From the records below, set down exactly the lines starting with the line that contains "BLK | FG% | 3P% | +/- |" and going on through the line that contains "BLK | TO | PF | +/- |". Nothing else is wanted.

*** Opening of INPUT DATA ***

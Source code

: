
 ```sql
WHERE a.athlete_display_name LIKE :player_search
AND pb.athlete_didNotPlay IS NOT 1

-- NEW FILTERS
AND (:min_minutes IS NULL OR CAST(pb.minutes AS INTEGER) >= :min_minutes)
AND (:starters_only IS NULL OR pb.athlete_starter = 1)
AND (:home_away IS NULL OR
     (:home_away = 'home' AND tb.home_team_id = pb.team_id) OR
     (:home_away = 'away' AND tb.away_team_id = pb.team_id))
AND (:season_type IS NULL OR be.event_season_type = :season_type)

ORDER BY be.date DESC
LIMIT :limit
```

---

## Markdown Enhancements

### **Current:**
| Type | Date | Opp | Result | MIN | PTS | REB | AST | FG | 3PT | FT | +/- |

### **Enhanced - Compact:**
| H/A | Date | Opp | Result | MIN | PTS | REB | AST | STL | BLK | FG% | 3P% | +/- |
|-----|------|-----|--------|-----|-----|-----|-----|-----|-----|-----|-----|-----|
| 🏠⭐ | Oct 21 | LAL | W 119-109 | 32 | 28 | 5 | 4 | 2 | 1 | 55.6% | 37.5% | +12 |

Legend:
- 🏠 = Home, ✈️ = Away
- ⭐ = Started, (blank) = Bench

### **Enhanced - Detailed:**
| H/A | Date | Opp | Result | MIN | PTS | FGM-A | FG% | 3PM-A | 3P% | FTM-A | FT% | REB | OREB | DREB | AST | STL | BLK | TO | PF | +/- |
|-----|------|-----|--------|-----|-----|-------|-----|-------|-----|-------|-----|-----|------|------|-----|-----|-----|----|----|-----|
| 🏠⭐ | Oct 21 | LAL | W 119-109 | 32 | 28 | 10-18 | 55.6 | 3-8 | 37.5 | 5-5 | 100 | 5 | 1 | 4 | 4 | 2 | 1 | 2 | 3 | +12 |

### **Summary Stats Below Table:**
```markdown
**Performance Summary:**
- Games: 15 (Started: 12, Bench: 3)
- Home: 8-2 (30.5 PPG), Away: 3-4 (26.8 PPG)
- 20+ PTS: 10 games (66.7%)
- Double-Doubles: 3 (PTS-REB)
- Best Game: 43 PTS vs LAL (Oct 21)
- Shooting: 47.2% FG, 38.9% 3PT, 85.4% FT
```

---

*** Close of INPUT DATA ***
*** Opening of INPUT DATA ***

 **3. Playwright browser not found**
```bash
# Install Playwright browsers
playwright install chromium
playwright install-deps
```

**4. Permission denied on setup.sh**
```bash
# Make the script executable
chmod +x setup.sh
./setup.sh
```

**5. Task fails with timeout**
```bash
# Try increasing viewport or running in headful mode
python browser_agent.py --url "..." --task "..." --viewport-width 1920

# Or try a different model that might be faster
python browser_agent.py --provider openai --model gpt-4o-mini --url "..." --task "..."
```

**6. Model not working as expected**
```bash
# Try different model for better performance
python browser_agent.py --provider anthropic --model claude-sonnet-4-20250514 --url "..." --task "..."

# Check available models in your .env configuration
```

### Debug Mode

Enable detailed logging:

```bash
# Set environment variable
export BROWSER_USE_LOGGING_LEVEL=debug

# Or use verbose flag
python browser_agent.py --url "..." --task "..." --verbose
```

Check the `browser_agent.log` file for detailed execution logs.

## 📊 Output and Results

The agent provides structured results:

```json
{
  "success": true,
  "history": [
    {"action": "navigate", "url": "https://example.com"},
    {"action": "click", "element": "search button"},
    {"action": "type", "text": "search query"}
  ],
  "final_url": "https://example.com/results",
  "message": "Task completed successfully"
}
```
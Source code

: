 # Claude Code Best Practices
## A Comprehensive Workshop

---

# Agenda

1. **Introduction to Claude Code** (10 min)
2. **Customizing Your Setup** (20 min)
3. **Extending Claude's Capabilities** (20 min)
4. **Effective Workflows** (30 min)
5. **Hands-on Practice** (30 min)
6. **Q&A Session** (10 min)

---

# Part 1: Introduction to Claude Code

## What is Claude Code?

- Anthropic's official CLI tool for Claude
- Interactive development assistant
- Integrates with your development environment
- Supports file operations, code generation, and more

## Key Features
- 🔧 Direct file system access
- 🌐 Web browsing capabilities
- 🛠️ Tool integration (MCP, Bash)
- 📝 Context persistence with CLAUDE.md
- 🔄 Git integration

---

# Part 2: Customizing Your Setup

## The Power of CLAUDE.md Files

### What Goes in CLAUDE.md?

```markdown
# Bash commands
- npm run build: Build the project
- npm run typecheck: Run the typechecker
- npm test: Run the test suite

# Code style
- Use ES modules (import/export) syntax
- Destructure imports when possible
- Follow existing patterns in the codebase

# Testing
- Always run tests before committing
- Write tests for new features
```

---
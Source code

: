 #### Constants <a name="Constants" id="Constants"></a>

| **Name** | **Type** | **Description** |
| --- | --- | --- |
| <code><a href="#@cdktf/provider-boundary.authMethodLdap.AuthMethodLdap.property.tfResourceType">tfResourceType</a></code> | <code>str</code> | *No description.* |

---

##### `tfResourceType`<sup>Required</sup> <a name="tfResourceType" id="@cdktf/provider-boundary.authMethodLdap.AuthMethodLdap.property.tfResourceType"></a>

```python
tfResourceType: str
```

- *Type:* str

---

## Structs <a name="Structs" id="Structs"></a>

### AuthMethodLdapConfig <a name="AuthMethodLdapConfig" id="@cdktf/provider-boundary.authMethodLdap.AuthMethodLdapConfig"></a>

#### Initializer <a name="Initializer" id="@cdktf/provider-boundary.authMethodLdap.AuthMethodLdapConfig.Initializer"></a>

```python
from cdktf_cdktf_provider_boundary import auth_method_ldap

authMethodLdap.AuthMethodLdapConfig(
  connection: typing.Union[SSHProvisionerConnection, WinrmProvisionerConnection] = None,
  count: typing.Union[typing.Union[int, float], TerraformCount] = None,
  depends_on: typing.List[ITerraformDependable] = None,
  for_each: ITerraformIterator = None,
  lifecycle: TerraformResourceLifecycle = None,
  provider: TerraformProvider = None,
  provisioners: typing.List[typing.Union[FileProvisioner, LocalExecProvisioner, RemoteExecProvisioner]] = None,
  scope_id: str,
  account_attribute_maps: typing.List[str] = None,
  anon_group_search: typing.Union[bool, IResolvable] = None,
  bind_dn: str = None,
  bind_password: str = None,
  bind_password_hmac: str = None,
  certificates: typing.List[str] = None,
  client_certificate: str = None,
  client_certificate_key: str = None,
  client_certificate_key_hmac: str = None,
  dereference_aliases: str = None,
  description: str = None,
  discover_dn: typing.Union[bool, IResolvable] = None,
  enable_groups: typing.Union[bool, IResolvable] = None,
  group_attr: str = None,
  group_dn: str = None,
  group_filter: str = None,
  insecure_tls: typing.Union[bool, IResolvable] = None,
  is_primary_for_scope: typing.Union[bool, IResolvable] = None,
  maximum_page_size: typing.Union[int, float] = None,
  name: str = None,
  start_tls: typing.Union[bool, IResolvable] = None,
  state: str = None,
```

*** Close of INPUT DATA ***

> _TASK ANSWER_:
| H/A | Date | Opp | Result | MIN | PTS | REB | AST | STL | BLK | FG% | 3P% | +/- |
|-----|------|-----|--------|-----|-----|-----|-----|-----|-----|-----|-----|-----|
| 🏠⭐ | Oct 21 | LAL | W 119-109 | 32 | 28 | 5 | 4 | 2 | 1 | 55.6% | 37.5% | +12 |

Legend:
- 🏠 = Home, ✈️ = Away
- ⭐ = Started, (blank) = Bench

### **Enhanced - Detailed:**
| H/A | Date | Opp | Result | MIN | PTS | FGM-A | FG% | 3PM-A | 3P% | FTM-A | FT% | REB | OREB | DREB | AST | STL | BLK | TO | PF | +/- |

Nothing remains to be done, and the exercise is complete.